- Records to process -
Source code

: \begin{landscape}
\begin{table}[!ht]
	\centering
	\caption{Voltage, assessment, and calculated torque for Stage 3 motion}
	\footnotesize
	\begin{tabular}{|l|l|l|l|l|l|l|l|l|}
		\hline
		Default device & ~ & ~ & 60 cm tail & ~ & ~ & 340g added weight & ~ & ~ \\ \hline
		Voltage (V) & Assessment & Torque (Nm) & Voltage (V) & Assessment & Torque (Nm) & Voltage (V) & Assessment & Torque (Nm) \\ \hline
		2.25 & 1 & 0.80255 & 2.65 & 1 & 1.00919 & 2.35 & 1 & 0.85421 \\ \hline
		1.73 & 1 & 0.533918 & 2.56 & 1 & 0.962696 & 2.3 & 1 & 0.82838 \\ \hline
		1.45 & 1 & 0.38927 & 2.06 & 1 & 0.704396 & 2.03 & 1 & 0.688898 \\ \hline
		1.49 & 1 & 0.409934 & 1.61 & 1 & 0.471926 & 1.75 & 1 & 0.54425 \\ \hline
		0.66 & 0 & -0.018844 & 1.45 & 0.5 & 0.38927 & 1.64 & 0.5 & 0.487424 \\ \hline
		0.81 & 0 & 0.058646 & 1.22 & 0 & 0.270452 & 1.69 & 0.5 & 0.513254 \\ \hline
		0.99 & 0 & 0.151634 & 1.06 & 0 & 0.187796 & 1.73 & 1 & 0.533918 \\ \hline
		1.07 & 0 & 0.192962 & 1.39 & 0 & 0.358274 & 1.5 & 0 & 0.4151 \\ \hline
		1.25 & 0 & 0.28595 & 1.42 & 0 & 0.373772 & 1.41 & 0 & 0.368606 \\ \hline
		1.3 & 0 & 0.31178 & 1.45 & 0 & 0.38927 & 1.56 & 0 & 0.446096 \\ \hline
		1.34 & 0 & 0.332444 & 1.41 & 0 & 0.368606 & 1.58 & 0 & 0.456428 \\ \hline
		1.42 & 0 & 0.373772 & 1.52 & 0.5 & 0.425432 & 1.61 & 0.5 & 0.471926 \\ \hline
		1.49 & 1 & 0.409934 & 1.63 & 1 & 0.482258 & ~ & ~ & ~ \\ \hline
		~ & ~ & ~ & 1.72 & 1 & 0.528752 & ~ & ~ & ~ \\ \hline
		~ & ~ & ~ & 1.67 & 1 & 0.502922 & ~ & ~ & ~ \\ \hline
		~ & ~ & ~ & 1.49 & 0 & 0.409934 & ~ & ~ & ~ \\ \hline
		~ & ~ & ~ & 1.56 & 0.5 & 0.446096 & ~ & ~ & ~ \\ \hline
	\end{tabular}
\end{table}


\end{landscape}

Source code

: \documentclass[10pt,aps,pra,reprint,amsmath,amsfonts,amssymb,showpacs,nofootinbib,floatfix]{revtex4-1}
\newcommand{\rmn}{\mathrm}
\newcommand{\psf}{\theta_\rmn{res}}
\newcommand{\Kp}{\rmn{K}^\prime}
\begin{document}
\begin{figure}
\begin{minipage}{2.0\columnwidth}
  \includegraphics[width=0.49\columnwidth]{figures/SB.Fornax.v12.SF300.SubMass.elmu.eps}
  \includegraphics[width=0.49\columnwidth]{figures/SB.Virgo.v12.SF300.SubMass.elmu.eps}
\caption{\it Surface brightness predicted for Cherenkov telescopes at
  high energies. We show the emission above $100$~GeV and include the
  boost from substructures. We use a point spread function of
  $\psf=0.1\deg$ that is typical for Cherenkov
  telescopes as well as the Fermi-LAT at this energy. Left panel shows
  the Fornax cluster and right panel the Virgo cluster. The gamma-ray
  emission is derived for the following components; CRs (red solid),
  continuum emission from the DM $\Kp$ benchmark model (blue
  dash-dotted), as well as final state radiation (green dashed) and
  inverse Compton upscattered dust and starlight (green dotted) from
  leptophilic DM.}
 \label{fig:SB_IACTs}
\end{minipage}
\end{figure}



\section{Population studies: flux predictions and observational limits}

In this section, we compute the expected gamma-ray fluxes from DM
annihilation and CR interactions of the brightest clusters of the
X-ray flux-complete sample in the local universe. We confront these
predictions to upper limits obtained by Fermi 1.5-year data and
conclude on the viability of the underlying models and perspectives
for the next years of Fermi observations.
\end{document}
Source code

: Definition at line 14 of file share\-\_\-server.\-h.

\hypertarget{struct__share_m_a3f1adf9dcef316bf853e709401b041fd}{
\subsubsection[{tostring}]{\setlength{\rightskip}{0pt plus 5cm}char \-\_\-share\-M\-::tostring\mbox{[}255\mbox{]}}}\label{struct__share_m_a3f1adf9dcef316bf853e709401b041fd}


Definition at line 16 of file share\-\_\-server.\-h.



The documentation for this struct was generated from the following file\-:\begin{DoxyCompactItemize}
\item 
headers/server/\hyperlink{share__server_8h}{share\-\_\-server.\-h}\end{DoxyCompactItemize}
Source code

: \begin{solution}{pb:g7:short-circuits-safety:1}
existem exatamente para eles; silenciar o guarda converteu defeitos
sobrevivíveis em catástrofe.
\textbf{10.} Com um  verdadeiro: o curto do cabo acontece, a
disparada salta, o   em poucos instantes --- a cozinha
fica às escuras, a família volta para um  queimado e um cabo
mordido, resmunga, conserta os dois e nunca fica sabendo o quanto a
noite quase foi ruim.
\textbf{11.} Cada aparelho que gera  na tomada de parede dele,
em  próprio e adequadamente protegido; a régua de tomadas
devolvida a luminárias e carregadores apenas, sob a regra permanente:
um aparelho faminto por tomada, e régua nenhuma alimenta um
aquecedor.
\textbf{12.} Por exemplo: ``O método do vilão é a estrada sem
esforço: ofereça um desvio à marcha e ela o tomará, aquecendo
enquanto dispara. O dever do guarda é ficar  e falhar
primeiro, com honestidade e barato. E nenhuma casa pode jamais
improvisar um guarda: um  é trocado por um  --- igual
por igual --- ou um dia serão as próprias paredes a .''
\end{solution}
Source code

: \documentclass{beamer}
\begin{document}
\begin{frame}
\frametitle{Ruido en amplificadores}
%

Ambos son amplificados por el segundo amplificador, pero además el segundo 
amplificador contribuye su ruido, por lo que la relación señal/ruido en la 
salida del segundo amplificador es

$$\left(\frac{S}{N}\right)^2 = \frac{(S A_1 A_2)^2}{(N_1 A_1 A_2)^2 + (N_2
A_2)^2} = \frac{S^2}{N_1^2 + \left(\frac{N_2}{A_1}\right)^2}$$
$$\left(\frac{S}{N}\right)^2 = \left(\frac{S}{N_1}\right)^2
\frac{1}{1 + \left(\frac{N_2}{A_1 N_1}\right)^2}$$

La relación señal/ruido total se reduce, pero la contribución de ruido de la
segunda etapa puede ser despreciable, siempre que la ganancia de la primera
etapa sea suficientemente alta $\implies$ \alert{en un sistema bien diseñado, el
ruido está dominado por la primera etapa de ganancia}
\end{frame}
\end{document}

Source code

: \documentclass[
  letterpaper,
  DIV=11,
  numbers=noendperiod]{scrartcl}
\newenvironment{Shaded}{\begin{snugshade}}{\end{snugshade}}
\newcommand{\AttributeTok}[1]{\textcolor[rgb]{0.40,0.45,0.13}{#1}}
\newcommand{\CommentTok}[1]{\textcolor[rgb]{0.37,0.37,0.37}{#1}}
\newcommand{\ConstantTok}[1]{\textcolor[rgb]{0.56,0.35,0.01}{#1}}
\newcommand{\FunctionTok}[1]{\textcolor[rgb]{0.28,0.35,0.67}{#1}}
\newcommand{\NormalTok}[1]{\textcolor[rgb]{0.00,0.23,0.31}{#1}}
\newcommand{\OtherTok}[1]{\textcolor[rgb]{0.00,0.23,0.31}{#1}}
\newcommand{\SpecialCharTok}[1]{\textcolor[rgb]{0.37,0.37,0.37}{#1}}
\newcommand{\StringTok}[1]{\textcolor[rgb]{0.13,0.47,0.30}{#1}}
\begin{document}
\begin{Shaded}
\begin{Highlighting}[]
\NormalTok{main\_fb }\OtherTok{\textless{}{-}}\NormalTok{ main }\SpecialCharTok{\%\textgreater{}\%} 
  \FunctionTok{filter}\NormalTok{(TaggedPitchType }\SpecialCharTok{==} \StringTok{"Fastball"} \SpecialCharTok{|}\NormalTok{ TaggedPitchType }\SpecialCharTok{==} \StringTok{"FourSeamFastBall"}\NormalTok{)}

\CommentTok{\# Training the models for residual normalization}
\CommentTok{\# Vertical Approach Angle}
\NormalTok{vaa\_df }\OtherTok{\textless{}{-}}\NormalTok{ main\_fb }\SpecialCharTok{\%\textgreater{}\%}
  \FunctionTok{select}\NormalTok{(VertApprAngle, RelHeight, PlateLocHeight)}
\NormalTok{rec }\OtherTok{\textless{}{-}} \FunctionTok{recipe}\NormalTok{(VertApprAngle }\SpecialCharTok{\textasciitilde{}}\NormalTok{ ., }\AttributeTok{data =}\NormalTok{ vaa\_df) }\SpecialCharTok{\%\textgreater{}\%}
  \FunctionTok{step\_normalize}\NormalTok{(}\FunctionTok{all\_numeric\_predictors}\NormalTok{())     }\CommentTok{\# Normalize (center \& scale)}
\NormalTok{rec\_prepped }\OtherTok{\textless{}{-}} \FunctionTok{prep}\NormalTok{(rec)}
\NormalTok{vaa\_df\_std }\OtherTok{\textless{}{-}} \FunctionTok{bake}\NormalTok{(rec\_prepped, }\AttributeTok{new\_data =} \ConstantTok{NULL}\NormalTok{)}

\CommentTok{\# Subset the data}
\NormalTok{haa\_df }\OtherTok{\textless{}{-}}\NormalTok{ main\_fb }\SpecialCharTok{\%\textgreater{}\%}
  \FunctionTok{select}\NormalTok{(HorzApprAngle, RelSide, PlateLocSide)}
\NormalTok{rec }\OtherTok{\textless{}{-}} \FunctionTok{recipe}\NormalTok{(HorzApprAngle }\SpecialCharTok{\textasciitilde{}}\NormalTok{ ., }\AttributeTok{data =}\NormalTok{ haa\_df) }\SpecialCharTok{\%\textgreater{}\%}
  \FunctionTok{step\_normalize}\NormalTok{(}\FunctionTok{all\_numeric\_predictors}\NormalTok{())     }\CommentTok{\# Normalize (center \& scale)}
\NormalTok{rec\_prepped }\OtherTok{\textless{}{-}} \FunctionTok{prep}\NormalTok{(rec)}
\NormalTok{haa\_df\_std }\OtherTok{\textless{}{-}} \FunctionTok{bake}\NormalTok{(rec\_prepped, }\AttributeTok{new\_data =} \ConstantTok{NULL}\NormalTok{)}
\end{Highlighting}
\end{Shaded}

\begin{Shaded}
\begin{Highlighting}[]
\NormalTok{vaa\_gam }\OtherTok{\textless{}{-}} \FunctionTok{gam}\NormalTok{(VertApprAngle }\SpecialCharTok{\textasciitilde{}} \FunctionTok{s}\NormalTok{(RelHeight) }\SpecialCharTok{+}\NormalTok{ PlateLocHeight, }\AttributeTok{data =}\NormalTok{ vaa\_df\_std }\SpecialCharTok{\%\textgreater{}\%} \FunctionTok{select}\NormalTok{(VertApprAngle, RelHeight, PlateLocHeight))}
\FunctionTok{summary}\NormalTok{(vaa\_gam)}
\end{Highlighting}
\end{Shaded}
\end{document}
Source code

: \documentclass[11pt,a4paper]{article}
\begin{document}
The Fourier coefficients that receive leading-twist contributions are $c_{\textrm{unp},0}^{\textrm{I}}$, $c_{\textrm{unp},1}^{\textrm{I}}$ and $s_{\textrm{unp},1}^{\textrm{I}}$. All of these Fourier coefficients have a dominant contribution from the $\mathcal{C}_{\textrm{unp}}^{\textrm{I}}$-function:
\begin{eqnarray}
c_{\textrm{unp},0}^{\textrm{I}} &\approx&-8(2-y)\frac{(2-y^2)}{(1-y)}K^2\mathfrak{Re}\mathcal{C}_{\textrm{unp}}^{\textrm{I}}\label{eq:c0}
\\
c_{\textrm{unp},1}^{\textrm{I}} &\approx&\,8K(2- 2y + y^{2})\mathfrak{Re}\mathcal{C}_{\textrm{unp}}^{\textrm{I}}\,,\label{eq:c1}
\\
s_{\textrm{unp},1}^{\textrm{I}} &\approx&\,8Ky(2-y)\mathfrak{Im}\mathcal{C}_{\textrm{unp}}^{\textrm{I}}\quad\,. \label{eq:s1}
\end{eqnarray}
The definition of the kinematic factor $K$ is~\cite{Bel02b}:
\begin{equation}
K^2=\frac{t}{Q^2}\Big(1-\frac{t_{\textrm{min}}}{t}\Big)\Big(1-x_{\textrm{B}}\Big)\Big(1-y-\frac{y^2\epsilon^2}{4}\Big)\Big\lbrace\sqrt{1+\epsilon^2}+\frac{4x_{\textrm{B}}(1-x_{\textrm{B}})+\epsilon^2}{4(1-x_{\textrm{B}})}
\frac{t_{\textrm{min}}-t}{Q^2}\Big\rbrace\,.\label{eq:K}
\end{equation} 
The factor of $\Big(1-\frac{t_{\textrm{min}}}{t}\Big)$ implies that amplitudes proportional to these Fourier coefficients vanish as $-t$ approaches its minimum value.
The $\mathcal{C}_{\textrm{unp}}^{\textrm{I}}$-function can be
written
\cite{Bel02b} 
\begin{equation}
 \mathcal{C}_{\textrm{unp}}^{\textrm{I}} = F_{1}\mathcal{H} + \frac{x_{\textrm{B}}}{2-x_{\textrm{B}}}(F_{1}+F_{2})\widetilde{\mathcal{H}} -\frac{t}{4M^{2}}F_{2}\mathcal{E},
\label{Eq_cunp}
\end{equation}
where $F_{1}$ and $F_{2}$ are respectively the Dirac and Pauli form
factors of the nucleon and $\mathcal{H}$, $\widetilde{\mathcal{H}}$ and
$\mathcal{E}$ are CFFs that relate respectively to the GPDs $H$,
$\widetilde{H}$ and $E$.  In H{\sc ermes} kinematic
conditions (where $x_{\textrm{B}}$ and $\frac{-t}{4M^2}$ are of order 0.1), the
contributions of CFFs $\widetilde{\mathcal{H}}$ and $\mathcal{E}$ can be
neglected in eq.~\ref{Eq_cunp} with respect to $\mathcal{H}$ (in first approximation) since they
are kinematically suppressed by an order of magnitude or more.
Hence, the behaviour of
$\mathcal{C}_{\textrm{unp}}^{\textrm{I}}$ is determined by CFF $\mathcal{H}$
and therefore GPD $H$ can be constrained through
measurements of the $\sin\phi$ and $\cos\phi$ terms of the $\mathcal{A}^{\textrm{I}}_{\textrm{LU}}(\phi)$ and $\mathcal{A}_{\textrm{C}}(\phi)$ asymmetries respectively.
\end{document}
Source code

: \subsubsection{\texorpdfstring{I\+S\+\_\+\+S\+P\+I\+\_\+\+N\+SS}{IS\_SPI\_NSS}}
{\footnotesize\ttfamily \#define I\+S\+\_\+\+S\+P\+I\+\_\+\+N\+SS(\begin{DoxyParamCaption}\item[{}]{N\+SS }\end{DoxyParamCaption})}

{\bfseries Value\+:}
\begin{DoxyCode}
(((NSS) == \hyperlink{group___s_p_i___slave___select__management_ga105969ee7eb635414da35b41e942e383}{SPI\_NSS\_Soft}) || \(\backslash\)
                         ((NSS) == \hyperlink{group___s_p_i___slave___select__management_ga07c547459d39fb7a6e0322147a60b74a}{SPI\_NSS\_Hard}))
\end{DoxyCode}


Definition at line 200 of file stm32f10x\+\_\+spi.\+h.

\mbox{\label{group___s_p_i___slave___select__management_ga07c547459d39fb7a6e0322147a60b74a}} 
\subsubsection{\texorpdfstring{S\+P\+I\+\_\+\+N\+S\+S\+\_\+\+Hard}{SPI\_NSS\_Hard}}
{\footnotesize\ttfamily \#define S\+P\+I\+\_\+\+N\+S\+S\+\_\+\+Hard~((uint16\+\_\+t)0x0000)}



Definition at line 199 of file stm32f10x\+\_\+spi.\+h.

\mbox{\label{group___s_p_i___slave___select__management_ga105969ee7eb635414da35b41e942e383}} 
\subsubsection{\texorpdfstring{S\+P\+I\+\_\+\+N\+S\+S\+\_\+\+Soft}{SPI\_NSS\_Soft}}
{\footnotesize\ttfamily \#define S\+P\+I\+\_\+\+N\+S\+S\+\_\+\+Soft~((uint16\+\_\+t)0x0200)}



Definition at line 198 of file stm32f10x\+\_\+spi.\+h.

- What you will do -
Here the output must be the lines above from the line with "Default device &" to the line with "1.42 & 0 & 0.373772 & 1.52", both included, duplicated word for word and nothing else.

- Answer to this problem -
		Default device & ~ & ~ & 60 cm tail & ~ & ~ & 340g added weight & ~ & ~ \\ \hline
		Voltage (V) & Assessment & Torque (Nm) & Voltage (V) & Assessment & Torque (Nm) & Voltage (V) & Assessment & Torque (Nm) \\ \hline
		2.25 & 1 & 0.80255 & 2.65 & 1 & 1.00919 & 2.35 & 1 & 0.85421 \\ \hline
		1.73 & 1 & 0.533918 & 2.56 & 1 & 0.962696 & 2.3 & 1 & 0.82838 \\ \hline
		1.45 & 1 & 0.38927 & 2.06 & 1 & 0.704396 & 2.03 & 1 & 0.688898 \\ \hline
		1.49 & 1 & 0.409934 & 1.61 & 1 & 0.471926 & 1.75 & 1 & 0.54425 \\ \hline
		0.66 & 0 & -0.018844 & 1.45 & 0.5 & 0.38927 & 1.64 & 0.5 & 0.487424 \\ \hline
		0.81 & 0 & 0.058646 & 1.22 & 0 & 0.270452 & 1.69 & 0.5 & 0.513254 \\ \hline
		0.99 & 0 & 0.151634 & 1.06 & 0 & 0.187796 & 1.73 & 1 & 0.533918 \\ \hline
		1.07 & 0 & 0.192962 & 1.39 & 0 & 0.358274 & 1.5 & 0 & 0.4151 \\ \hline
		1.25 & 0 & 0.28595 & 1.42 & 0 & 0.373772 & 1.41 & 0 & 0.368606 \\ \hline
		1.3 & 0 & 0.31178 & 1.45 & 0 & 0.38927 & 1.56 & 0 & 0.446096 \\ \hline
		1.34 & 0 & 0.332444 & 1.41 & 0 & 0.368606 & 1.58 & 0 & 0.456428 \\ \hline
		1.42 & 0 & 0.373772 & 1.52 & 0.5 & 0.425432 & 1.61 & 0.5 & 0.471926 \\ \hline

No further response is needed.